Retour au Vermont donc, je m'y suis rendu cette année sans équipe de soutien ni accompagnateur de course (ou pacer dans notre jargon). D'une part, mon épouse et mes parents m'ont déjà beaucoup aidé dans les deux années passées, je les en remercie encore; d'autre part je me sentais maintenant d'attaque pour affronter ce monstre en mode solo, pour ajouter au défi. L'organisation du VT100 a d'ailleurs innové et créé une reconnaissance spéciale 'solo' cette année pour les coureurs qui s'inscrivaient sans équipe ni pacer, ce qui est une excellente idée à mon avis.
Cette année je suis arrivé avec trois objectifs:
1- Finir la course, et avec le sourire;
2- Éviter les grosses blessures;
3- Passer sous la barre des vingt heures (environ 1h30 d'amélioration sur mes temps de 2012 et 2013). Comme la course commence à 4h du matin, cela veut dire finir avant minuit... donc techniquement, à l'intérieur de la même journée!
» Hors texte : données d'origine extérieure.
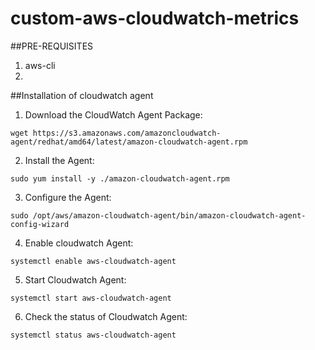 # custom-aws-cloudwatch-metrics

##PRE-REQUISITES
1) aws-cli
2) 
##Installation of cloudwatch agent

1. Download the CloudWatch Agent Package:
```
wget https://s3.amazonaws.com/amazoncloudwatch-agent/redhat/amd64/latest/amazon-cloudwatch-agent.rpm
```
2. Install the Agent:
```
sudo yum install -y ./amazon-cloudwatch-agent.rpm
```
3. Configure the Agent:
```
sudo /opt/aws/amazon-cloudwatch-agent/bin/amazon-cloudwatch-agent-config-wizard
```
4. Enable cloudwatch Agent:
```
systemctl enable aws-cloudwatch-agent
```
5. Start Cloudwatch Agent:
```
systemctl start aws-cloudwatch-agent
```
6. Check the status of Cloudwatch Agent:
```
systemctl status aws-cloudwatch-agent
```
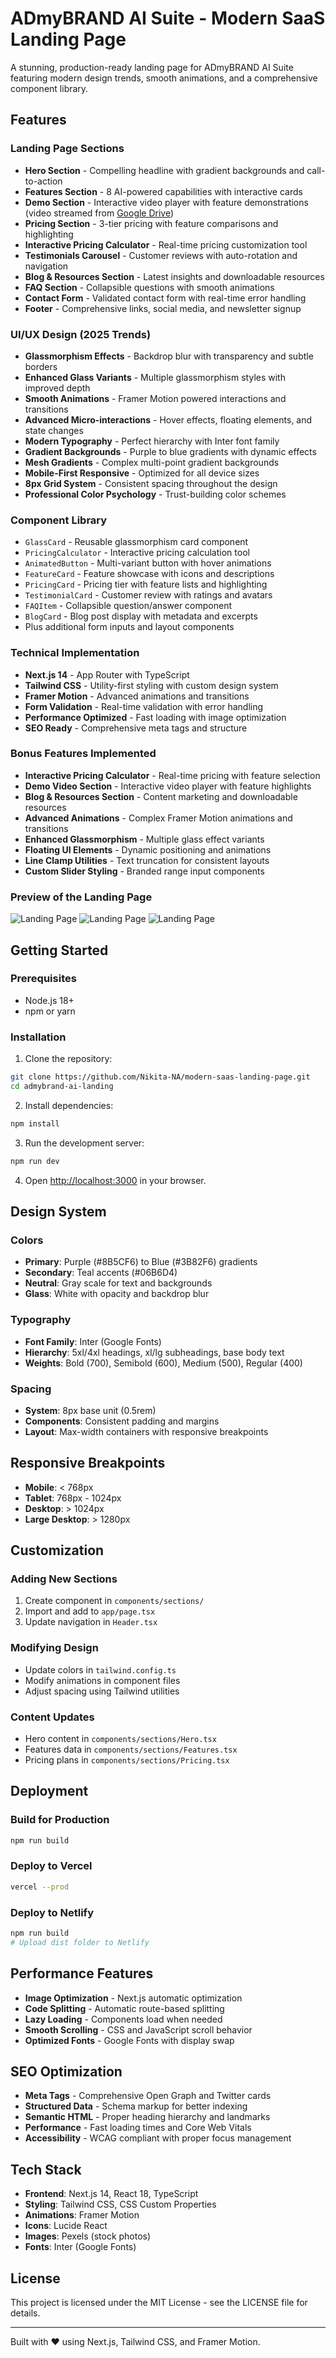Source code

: # ADmyBRAND AI Suite - Modern SaaS Landing Page

A stunning, production-ready landing page for ADmyBRAND AI Suite featuring modern design trends, smooth animations, and a comprehensive component library.

##  Features

### Landing Page Sections
- **Hero Section** - Compelling headline with gradient backgrounds and call-to-action
- **Features Section** - 8 AI-powered capabilities with interactive cards
- **Demo Section** - Interactive video player with feature demonstrations (video streamed from [Google Drive](https://drive.google.com/file/d/1KfV6s3w_BWYVEFfP-0oEFCBknAX1g4eR/view?usp=sharing))
- **Pricing Section** - 3-tier pricing with feature comparisons and highlighting
- **Interactive Pricing Calculator** - Real-time pricing customization tool
- **Testimonials Carousel** - Customer reviews with auto-rotation and navigation
- **Blog & Resources Section** - Latest insights and downloadable resources
- **FAQ Section** - Collapsible questions with smooth animations
- **Contact Form** - Validated contact form with real-time error handling
- **Footer** - Comprehensive links, social media, and newsletter signup

### UI/UX Design (2025 Trends)
- **Glassmorphism Effects** - Backdrop blur with transparency and subtle borders
- **Enhanced Glass Variants** - Multiple glassmorphism styles with improved depth
- **Smooth Animations** - Framer Motion powered interactions and transitions
- **Advanced Micro-interactions** - Hover effects, floating elements, and state changes
- **Modern Typography** - Perfect hierarchy with Inter font family
- **Gradient Backgrounds** - Purple to blue gradients with dynamic effects
- **Mesh Gradients** - Complex multi-point gradient backgrounds
- **Mobile-First Responsive** - Optimized for all device sizes
- **8px Grid System** - Consistent spacing throughout the design
- **Professional Color Psychology** - Trust-building color schemes

### Component Library
- `GlassCard` - Reusable glassmorphism card component
- `PricingCalculator` - Interactive pricing calculation tool
- `AnimatedButton` - Multi-variant button with hover animations
- `FeatureCard` - Feature showcase with icons and descriptions
- `PricingCard` - Pricing tier with feature lists and highlighting
- `TestimonialCard` - Customer review with ratings and avatars
- `FAQItem` - Collapsible question/answer component
- `BlogCard` - Blog post display with metadata and excerpts
- Plus additional form inputs and layout components

### Technical Implementation
- **Next.js 14** - App Router with TypeScript
- **Tailwind CSS** - Utility-first styling with custom design system
- **Framer Motion** - Advanced animations and transitions
- **Form Validation** - Real-time validation with error handling
- **Performance Optimized** - Fast loading with image optimization
- **SEO Ready** - Comprehensive meta tags and structure

### Bonus Features Implemented
- **Interactive Pricing Calculator** - Real-time pricing with feature selection
- **Demo Video Section** - Interactive video player with feature highlights
- **Blog & Resources Section** - Content marketing and downloadable resources
- **Advanced Animations** - Complex Framer Motion animations and transitions
- **Enhanced Glassmorphism** - Multiple glass effect variants
- **Floating UI Elements** - Dynamic positioning and animations
- **Line Clamp Utilities** - Text truncation for consistent layouts
- **Custom Slider Styling** - Branded range input components

### Preview of the Landing Page
![Landing Page](images/image1.png)
![Landing Page](images/image2.png)
![Landing Page](images/image3.png)


##  Getting Started

### Prerequisites
- Node.js 18+ 
- npm or yarn

### Installation

1. Clone the repository:
```bash
git clone https://github.com/Nikita-NA/modern-saas-landing-page.git
cd admybrand-ai-landing
```

2. Install dependencies:
```bash
npm install
```

3. Run the development server:
```bash
npm run dev
```

4. Open [http://localhost:3000](http://localhost:3000) in your browser.

## Design System

### Colors
- **Primary**: Purple (#8B5CF6) to Blue (#3B82F6) gradients
- **Secondary**: Teal accents (#06B6D4)
- **Neutral**: Gray scale for text and backgrounds
- **Glass**: White with opacity and backdrop blur

### Typography
- **Font Family**: Inter (Google Fonts)
- **Hierarchy**: 5xl/4xl headings, xl/lg subheadings, base body text
- **Weights**: Bold (700), Semibold (600), Medium (500), Regular (400)

### Spacing
- **System**: 8px base unit (0.5rem)
- **Components**: Consistent padding and margins
- **Layout**: Max-width containers with responsive breakpoints

## Responsive Breakpoints

- **Mobile**: < 768px
- **Tablet**: 768px - 1024px  
- **Desktop**: > 1024px
- **Large Desktop**: > 1280px

## Customization

### Adding New Sections
1. Create component in `components/sections/`
2. Import and add to `app/page.tsx`
3. Update navigation in `Header.tsx`

### Modifying Design
- Update colors in `tailwind.config.ts`
- Modify animations in component files
- Adjust spacing using Tailwind utilities

### Content Updates
- Hero content in `components/sections/Hero.tsx`
- Features data in `components/sections/Features.tsx`
- Pricing plans in `components/sections/Pricing.tsx`

## Deployment

### Build for Production
```bash
npm run build
```

### Deploy to Vercel
```bash
vercel --prod
```

### Deploy to Netlify
```bash
npm run build
# Upload dist folder to Netlify
```

##  Performance Features

- **Image Optimization** - Next.js automatic optimization
- **Code Splitting** - Automatic route-based splitting
- **Lazy Loading** - Components load when needed
- **Smooth Scrolling** - CSS and JavaScript scroll behavior
- **Optimized Fonts** - Google Fonts with display swap

##  SEO Optimization

- **Meta Tags** - Comprehensive Open Graph and Twitter cards
- **Structured Data** - Schema markup for better indexing
- **Semantic HTML** - Proper heading hierarchy and landmarks
- **Performance** - Fast loading times and Core Web Vitals
- **Accessibility** - WCAG compliant with proper focus management

##  Tech Stack

- **Frontend**: Next.js 14, React 18, TypeScript
- **Styling**: Tailwind CSS, CSS Custom Properties
- **Animations**: Framer Motion
- **Icons**: Lucide React
- **Images**: Pexels (stock photos)
- **Fonts**: Inter (Google Fonts)


## License

This project is licensed under the MIT License - see the LICENSE file for details.


---

Built with ❤️ using Next.js, Tailwind CSS, and Framer Motion.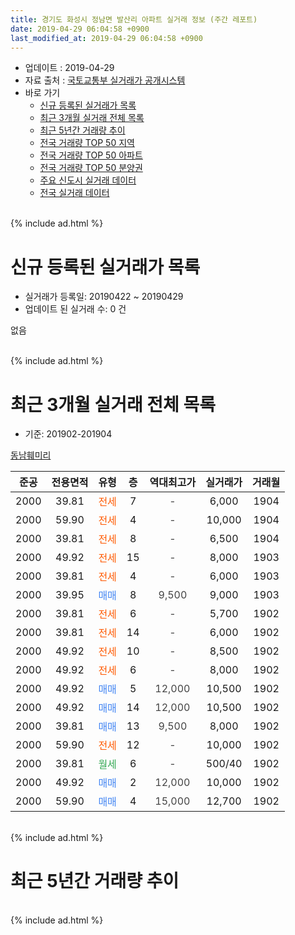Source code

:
 ```yaml
---
title: 경기도 화성시 정남면 발산리 아파트 실거래 정보 (주간 레포트)
date: 2019-04-29 06:04:58 +0900
last_modified_at: 2019-04-29 06:04:58 +0900
---
```


* 업데이트 : 2019-04-29
* 자료 출처 : [국토교통부 실거래가 공개시스템](http://rt.molit.go.kr)
* 바로 가기
    * [신규 등록된 실거래가 목록](#신규-등록된-실거래가-목록)
    * [최근 3개월 실거래 전체 목록](#최근-3개월-실거래-전체-목록)
    * [최근 5년간 거래량 추이](#최근-5년간-거래량-추이)
    * [전국 거래량 TOP 50 지역](https://inasie.github.io/apt-trade-info/최근-3개월-전국에서-가장-거래가-많이-발생한-지역)
    * [전국 거래량 TOP 50 아파트](https://inasie.github.io/apt-trade-info/최근-3개월-전국에서-가장-거래가-많이-발생한-아파트)
    * [전국 거래량 TOP 50 분양권](https://inasie.github.io/apt-trade-info/최근-3개월-전국에서-가장-거래가-많이-발생한-분양권)
    * [주요 신도시 실거래 데이터](https://inasie.github.io/apt-trade-info/주요-신도시)
    * [전국 실거래 데이터](https://inasie.github.io/apt-trade-info/전국)
<br>
{% include ad.html %}
<br>

# 신규 등록된 실거래가 목록
* 실거래가 등록일: 20190422 ~ 20190429
* 업데이트 된 실거래 수: 0 건

없음

<br>
{% include ad.html %}
<br>

# 최근 3개월 실거래 전체 목록
* 기준: 201902-201904


[동남훼미리](https://search.naver.com/search.naver?query=%EA%B2%BD%EA%B8%B0%EB%8F%84+%ED%99%94%EC%84%B1%EC%8B%9C+%EC%A0%95%EB%82%A8%EB%A9%B4+%EB%B0%9C%EC%82%B0%EB%A6%AC+%EB%8F%99%EB%82%A8%ED%9B%BC%EB%AF%B8%EB%A6%AC)

|준공|전용면적|유형|층|역대최고가|실거래가|거래월|
|:---:|:---:|:---:|:---:|:---:|:---:|:---:|
|2000|39.81|<span style="color:#ff5a00">전세</span>|7|<span style="color:#444444">-</span>|6,000|1904|
|2000|59.90|<span style="color:#ff5a00">전세</span>|4|<span style="color:#444444">-</span>|10,000|1904|
|2000|39.81|<span style="color:#ff5a00">전세</span>|8|<span style="color:#444444">-</span>|6,500|1904|
|2000|49.92|<span style="color:#ff5a00">전세</span>|15|<span style="color:#444444">-</span>|8,000|1903|
|2000|39.81|<span style="color:#ff5a00">전세</span>|4|<span style="color:#444444">-</span>|6,000|1903|
|2000|39.95|<span style="color:#4285f3">매매</span>|8|<span style="color:#444444">9,500</span>|9,000|1903|
|2000|39.81|<span style="color:#ff5a00">전세</span>|6|<span style="color:#444444">-</span>|5,700|1902|
|2000|39.81|<span style="color:#ff5a00">전세</span>|14|<span style="color:#444444">-</span>|6,000|1902|
|2000|49.92|<span style="color:#ff5a00">전세</span>|10|<span style="color:#444444">-</span>|8,500|1902|
|2000|49.92|<span style="color:#ff5a00">전세</span>|6|<span style="color:#444444">-</span>|8,000|1902|
|2000|49.92|<span style="color:#4285f3">매매</span>|5|<span style="color:#444444">12,000</span>|10,500|1902|
|2000|49.92|<span style="color:#4285f3">매매</span>|14|<span style="color:#444444">12,000</span>|10,500|1902|
|2000|39.81|<span style="color:#4285f3">매매</span>|13|<span style="color:#444444">9,500</span>|8,000|1902|
|2000|59.90|<span style="color:#ff5a00">전세</span>|12|<span style="color:#444444">-</span>|10,000|1902|
|2000|39.81|<span style="color:#34a853">월세</span>|6|<span style="color:#444444">-</span>|500/40|1902|
|2000|49.92|<span style="color:#4285f3">매매</span>|2|<span style="color:#444444">12,000</span>|10,000|1902|
|2000|59.90|<span style="color:#4285f3">매매</span>|4|<span style="color:#444444">15,000</span>|12,700|1902|


<br>
{% include ad.html %}
<br>

# 최근 5년간 거래량 추이


<div style="width:100%;">
    <canvas id="deal_progress" height="200"></canvas>
</div>

<script>
new Chart(document.getElementById("deal_progress"), {
    type: 'line',
    data: {
        labels: ['201404','201405','201406','201407','201408','201409','201410','201411','201412','201501','201502','201503','201504','201505','201506','201507','201508','201509','201510','201511','201512','201601','201602','201603','201604','201605','201606','201607','201608','201609','201610','201611','201612','201701','201702','201703','201704','201705','201706','201707','201708','201709','201710','201711','201712','201801','201802','201803','201804','201805','201806','201807','201808','201809','201810','201811','201812','201901','201902','201903','201904'],
        datasets: [{
            label: '매매',
            pointRadius: 1,
            data: [11, 6, 2, 3, 8, 12, 9, 5, 6, 10, 7, 12, 6, 6, 9, 7, 8, 6, 10, 8, 7, 6, 11, 7, 6, 6, 9, 13, 7, 9, 9, 6, 4, 3, 9, 10, 7, 7, 6, 11, 3, 9, 6, 5, 4, 3, 4, 6, 4, 5, 4, 6, 6, 6, 4, 4, 1, 6, 5, 1, 0],
            borderColor: "rgba(255, 201, 14, 1)",
            backgroundColor: "rgba(255, 201, 14, 0.5)",
            fill: false,
            lineTension: 0
        },{
            label: '전월세',
            pointRadius: 1,
            data: [11, 9, 12, 7, 7, 11, 4, 8, 10, 6, 8, 8, 13, 2, 9, 10, 7, 5, 4, 7, 6, 6, 7, 13, 8, 5, 6, 9, 6, 5, 8, 7, 5, 6, 12, 11, 5, 4, 3, 9, 6, 11, 4, 6, 7, 5, 4, 8, 4, 5, 2, 3, 6, 5, 4, 3, 4, 6, 6, 2, 3],
            borderColor: "rgba(0, 141, 185, 1)",
            backgroundColor: "rgba(0, 141, 185, 0.5)",
            fill: false,
            lineTension: 0
        }
        ]
    },
    options: {
        responsive: true,
        title: {
            display: false
        },
        tooltips: {
            mode: 'index',
            intersect: false
        },
        hover: {
            mode: 'nearest',
            intersect: true
        },
        scales: {
            xAxes: [{
                display: true,
                scaleLabel: {
                    display: true,
                    labelString: '년/월'
                }
            }],
            yAxes: [{
                display: true,
                ticks: {
                    suggestedMin: 0,
                },
                scaleLabel: {
                    display: true,
                    labelString: '실거래 수'
                }
            }]
        }
    }
});

</script>


<br>
{% include ad.html %}
<br>


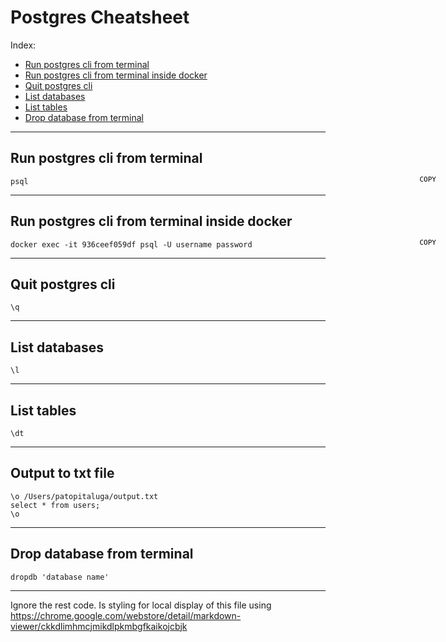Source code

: # Postgres Cheatsheet

Index:
* [Run postgres cli from terminal](#run-postgres-cli-from-terminal)
* [Run postgres cli from terminal inside docker](#run-postgres-cli-from-terminal-inside-docker)
* [Quit postgres cli](#quit-postgres-cli)
* [List databases](#list-databases)
* [List tables](#list-tables)
* [Drop database from terminal](#drop-db-from-terminal)

------

## <a name="run-postgres-cli-from-terminal"></a> Run postgres cli from terminal

<button onclick="var t=document.createElement('textarea');t.style.width='0';t.style.height='0';t.style.border='0';t.value=this.parentElement.nextElementSibling.innerText;document.body.appendChild(t);t.select();document.execCommand('copy');" class="cpy-btns"></button>
```
psql
```

------

## <a name="run-postgres-cli-from-terminal-inside-docker"></a> Run postgres cli from terminal inside docker

<button onclick="var t=document.createElement('textarea');t.style.width='0';t.style.height='0';t.style.border='0';t.value=this.parentElement.nextElementSibling.innerText;document.body.appendChild(t);t.select();document.execCommand('copy');" class="cpy-btns"></button>
```
docker exec -it 936ceef059df psql -U username password
```


------

## <a name="quit-postgres-cli"></a> Quit postgres cli

```
\q
```

------

## <a name="list-databases"></a> List databases

```
\l
```

------

## <a name="list-tables"></a> List tables

```
\dt
```

------

## <a name="list-tables"></a> Output to txt file

```
\o /Users/patopitaluga/output.txt
select * from users;
\o
```

------

## <a name="drop-db-from-terminal"></a> Drop database from terminal

```
dropdb 'database name'
```

------
Ignore the rest code. Is styling for local display of this file using https://chrome.google.com/webstore/detail/markdown-viewer/ckkdlimhmcjmikdlpkmbgfkaikojcbjk
<style>
  .markdown-body {
    position: relative;
  }
  .cpy-btns {
    background: transparent;
    border: 0;
    cursor: pointer;
    display: block;
    font-family: monospace;
    font-size: 11px;
    margin-top: -4px;
    position: absolute;
    right: 45px;
    width: auto;
  }
  .cpy-btns::before {
    content: 'COPY'
  }
</style>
J'ai fait le trajet le vendredi avec mes amis Pat H. et Philippe L. , un vrai plaisir. Arrivés tôt dans l'après-midi à Silver Hill Meadow, un grand pré qui tient lieu de QG, nous avons procédé à l'enregistrement et au contrôle médical, avec pesée de référence. Ensuite j'ai monté ma tente au camping du site (un peu plus loin dans le même pré), puis le briefing au coureurs, le souper de pré-course sous la grande tente avec plusieurs amis coureurs donc Joan, Pat G. et Nicolas, tout s'est bien passé et fut fort agréable.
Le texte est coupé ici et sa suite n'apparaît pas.